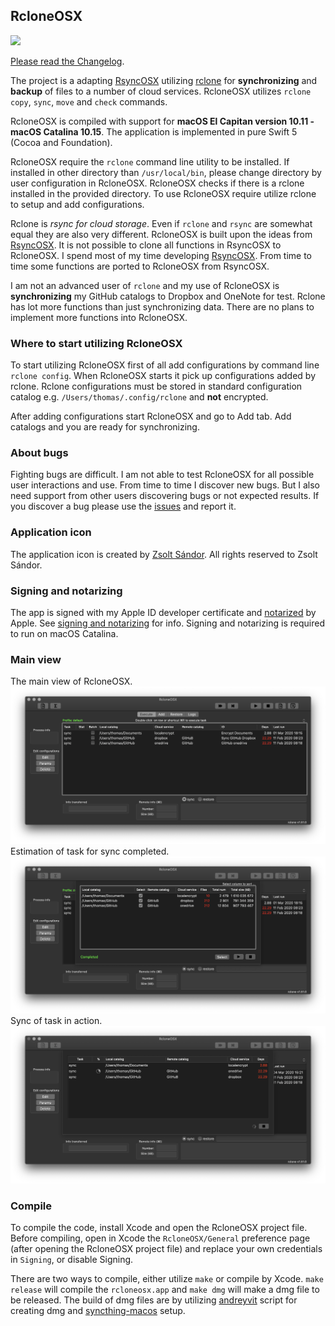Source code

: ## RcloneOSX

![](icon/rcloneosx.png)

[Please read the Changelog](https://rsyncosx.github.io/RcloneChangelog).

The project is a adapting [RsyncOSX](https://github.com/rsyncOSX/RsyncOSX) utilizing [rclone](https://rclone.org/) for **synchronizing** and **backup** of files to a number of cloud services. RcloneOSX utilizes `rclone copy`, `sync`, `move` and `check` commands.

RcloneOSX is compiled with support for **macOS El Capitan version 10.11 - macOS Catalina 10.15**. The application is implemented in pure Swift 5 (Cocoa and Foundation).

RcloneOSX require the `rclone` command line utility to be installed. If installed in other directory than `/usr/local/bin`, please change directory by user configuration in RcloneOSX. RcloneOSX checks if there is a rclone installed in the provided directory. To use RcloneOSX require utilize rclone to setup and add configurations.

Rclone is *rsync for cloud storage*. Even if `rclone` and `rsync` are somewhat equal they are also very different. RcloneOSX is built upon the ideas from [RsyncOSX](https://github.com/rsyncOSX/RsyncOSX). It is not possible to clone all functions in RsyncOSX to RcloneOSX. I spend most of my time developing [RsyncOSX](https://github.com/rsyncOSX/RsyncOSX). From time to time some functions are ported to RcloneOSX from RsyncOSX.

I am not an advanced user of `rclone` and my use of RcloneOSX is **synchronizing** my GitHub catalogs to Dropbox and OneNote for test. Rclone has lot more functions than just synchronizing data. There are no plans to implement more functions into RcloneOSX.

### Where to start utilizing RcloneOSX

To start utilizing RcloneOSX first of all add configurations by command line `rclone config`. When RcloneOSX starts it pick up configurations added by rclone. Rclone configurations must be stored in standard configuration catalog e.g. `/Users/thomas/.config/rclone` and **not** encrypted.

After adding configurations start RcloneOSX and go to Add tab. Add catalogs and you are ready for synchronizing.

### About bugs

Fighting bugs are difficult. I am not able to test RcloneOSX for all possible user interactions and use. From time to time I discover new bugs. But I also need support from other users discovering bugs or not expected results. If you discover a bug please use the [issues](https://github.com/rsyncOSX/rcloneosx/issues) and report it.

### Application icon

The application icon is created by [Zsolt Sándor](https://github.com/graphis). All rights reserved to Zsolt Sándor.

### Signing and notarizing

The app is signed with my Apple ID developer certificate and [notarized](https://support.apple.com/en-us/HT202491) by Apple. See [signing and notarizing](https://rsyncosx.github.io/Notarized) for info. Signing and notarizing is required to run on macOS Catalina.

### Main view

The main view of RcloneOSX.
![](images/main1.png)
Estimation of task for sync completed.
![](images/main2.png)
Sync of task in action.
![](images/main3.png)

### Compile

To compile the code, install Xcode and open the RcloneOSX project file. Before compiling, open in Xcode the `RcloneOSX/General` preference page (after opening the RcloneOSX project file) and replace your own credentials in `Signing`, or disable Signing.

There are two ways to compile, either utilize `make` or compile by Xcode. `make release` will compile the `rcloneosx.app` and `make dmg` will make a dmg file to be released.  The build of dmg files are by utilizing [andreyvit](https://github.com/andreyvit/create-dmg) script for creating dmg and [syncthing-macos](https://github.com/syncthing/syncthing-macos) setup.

[Action item] Every line of the listing that includes the word "bugs" must be copied.

[Reply]
### About bugs
Fighting bugs are difficult. I am not able to test RcloneOSX for all possible user interactions and use. From time to time I discover new bugs. But I also need support from other users discovering bugs or not expected results. If you discover a bug please use the [issues](https://github.com/rsyncOSX/rcloneosx/issues) and report it.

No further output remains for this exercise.